Saved data entries:
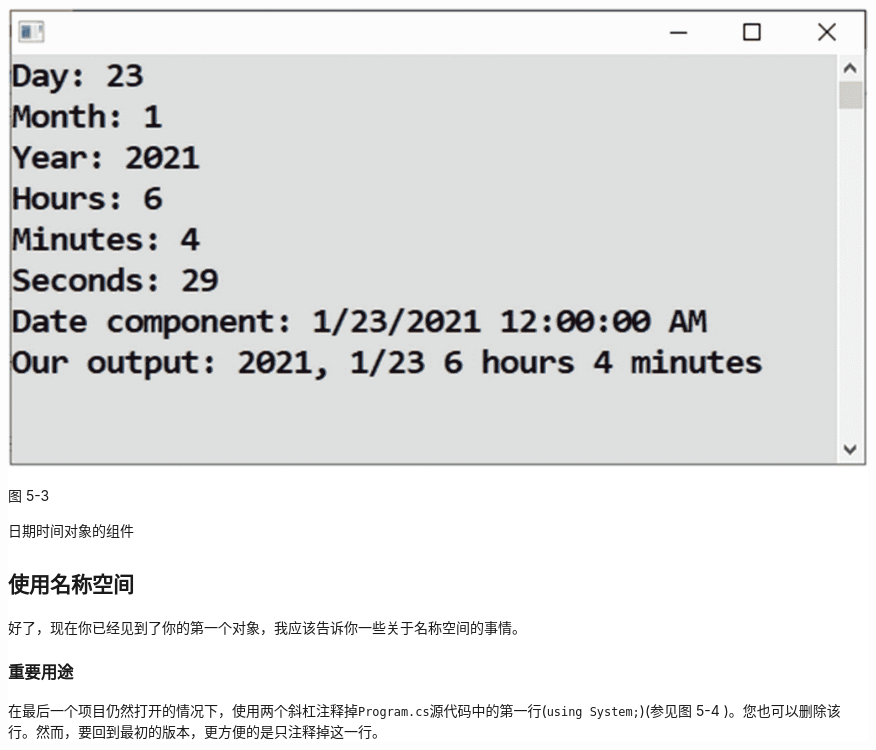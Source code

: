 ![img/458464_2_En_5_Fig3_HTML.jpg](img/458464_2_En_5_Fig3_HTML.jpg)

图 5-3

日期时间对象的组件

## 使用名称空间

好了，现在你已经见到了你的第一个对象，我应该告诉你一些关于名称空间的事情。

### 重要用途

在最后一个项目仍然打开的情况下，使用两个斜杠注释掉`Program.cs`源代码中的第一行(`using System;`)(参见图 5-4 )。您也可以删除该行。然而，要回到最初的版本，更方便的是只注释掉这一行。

- **ASSIGNMENT**
Keep every word of the records and none of the pictures when you print them again.

- **REPLY**
Source code

: ![img/458464_2_En_5_Fig3_HTML.jpg](img/458464_2_En_5_Fig3_HTML.jpg)

图 5-3

日期时间对象的组件

## 使用名称空间

好了，现在你已经见到了你的第一个对象，我应该告诉你一些关于名称空间的事情。

### 重要用途

在最后一个项目仍然打开的情况下，使用两个斜杠注释掉`Program.cs`源代码中的第一行(`using System;`)(参见图 5-4 )。您也可以删除该行。然而，要回到最初的版本，更方便的是只注释掉这一行。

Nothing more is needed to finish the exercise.